Dataset entries:
━━━━━━━━━━━━━━━━━━━━
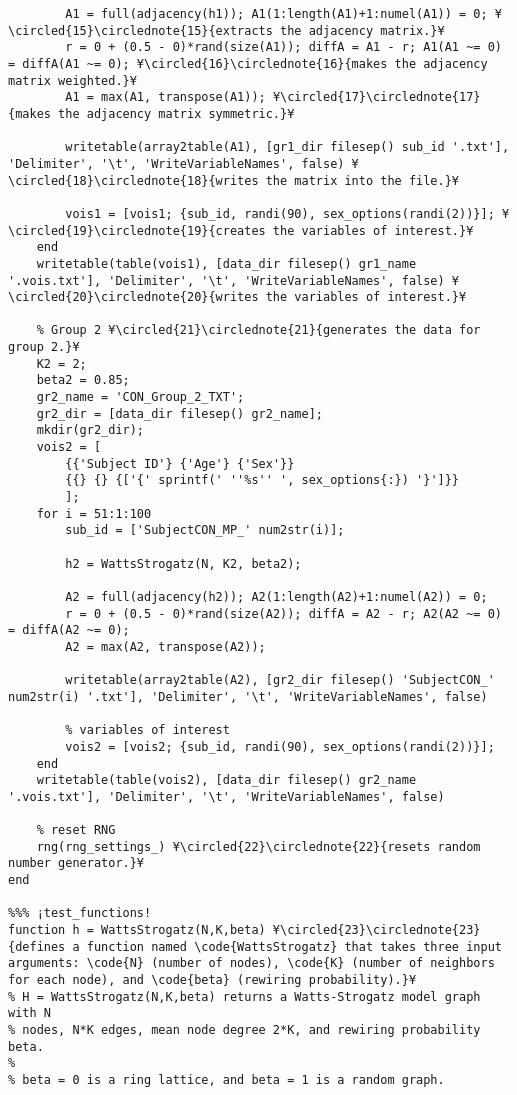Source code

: \documentclass{tufte-handout}
\begin{document}
\begin{lstlisting}
        A1 = full(adjacency(h1)); A1(1:length(A1)+1:numel(A1)) = 0; ¥\circled{15}\circlednote{15}{extracts the adjacency matrix.}¥ 
        r = 0 + (0.5 - 0)*rand(size(A1)); diffA = A1 - r; A1(A1 ~= 0) = diffA(A1 ~= 0); ¥\circled{16}\circlednote{16}{makes the adjacency matrix weighted.}¥
        A1 = max(A1, transpose(A1)); ¥\circled{17}\circlednote{17}{makes the adjacency matrix symmetric.}¥

        writetable(array2table(A1), [gr1_dir filesep() sub_id '.txt'], 'Delimiter', '\t', 'WriteVariableNames', false) ¥\circled{18}\circlednote{18}{writes the matrix into the file.}¥

        vois1 = [vois1; {sub_id, randi(90), sex_options(randi(2))}]; ¥\circled{19}\circlednote{19}{creates the variables of interest.}¥
    end
    writetable(table(vois1), [data_dir filesep() gr1_name '.vois.txt'], 'Delimiter', '\t', 'WriteVariableNames', false) ¥\circled{20}\circlednote{20}{writes the variables of interest.}¥

    % Group 2 ¥\circled{21}\circlednote{21}{generates the data for group 2.}¥  
    K2 = 2; 
    beta2 = 0.85;
    gr2_name = 'CON_Group_2_TXT';
    gr2_dir = [data_dir filesep() gr2_name];
    mkdir(gr2_dir);
    vois2 = [
        {{'Subject ID'} {'Age'} {'Sex'}}
        {{} {} {['{' sprintf(' ''%s'' ', sex_options{:}) '}']}}
        ];
    for i = 51:1:100
        sub_id = ['SubjectCON_MP_' num2str(i)];

        h2 = WattsStrogatz(N, K2, beta2);

        A2 = full(adjacency(h2)); A2(1:length(A2)+1:numel(A2)) = 0;
        r = 0 + (0.5 - 0)*rand(size(A2)); diffA = A2 - r; A2(A2 ~= 0) = diffA(A2 ~= 0);
        A2 = max(A2, transpose(A2));

        writetable(array2table(A2), [gr2_dir filesep() 'SubjectCON_' num2str(i) '.txt'], 'Delimiter', '\t', 'WriteVariableNames', false)

        % variables of interest
        vois2 = [vois2; {sub_id, randi(90), sex_options(randi(2))}];
    end
    writetable(table(vois2), [data_dir filesep() gr2_name '.vois.txt'], 'Delimiter', '\t', 'WriteVariableNames', false)

    % reset RNG
    rng(rng_settings_) ¥\circled{22}\circlednote{22}{resets random number generator.}¥  
end

%%% ¡test_functions! 
function h = WattsStrogatz(N,K,beta) ¥\circled{23}\circlednote{23}{defines a function named \code{WattsStrogatz} that takes three input arguments: \code{N} (number of nodes), \code{K} (number of neighbors for each node), and \code{beta} (rewiring probability).}¥
% H = WattsStrogatz(N,K,beta) returns a Watts-Strogatz model graph with N
% nodes, N*K edges, mean node degree 2*K, and rewiring probability beta.
%
% beta = 0 is a ring lattice, and beta = 1 is a random graph.


\end{lstlisting}
\end{document}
━━━━━━━━━━━━━━━━━━━━
• PROBLEM REQUIREMENTS
Reproduce only the lines of the records from the start up to and including the line that holds "gr2_name = 'CON_Group_2_TXT';"; do not carry over any picture.

• ANSWER TO THIS EXERCISE
Source code

: \documentclass{tufte-handout}
\begin{document}
\begin{lstlisting}
        A1 = full(adjacency(h1)); A1(1:length(A1)+1:numel(A1)) = 0; ¥\circled{15}\circlednote{15}{extracts the adjacency matrix.}¥ 
        r = 0 + (0.5 - 0)*rand(size(A1)); diffA = A1 - r; A1(A1 ~= 0) = diffA(A1 ~= 0); ¥\circled{16}\circlednote{16}{makes the adjacency matrix weighted.}¥
        A1 = max(A1, transpose(A1)); ¥\circled{17}\circlednote{17}{makes the adjacency matrix symmetric.}¥

        writetable(array2table(A1), [gr1_dir filesep() sub_id '.txt'], 'Delimiter', '\t', 'WriteVariableNames', false) ¥\circled{18}\circlednote{18}{writes the matrix into the file.}¥

        vois1 = [vois1; {sub_id, randi(90), sex_options(randi(2))}]; ¥\circled{19}\circlednote{19}{creates the variables of interest.}¥
    end
    writetable(table(vois1), [data_dir filesep() gr1_name '.vois.txt'], 'Delimiter', '\t', 'WriteVariableNames', false) ¥\circled{20}\circlednote{20}{writes the variables of interest.}¥

    % Group 2 ¥\circled{21}\circlednote{21}{generates the data for group 2.}¥  
    K2 = 2; 
    beta2 = 0.85;
    gr2_name = 'CON_Group_2_TXT';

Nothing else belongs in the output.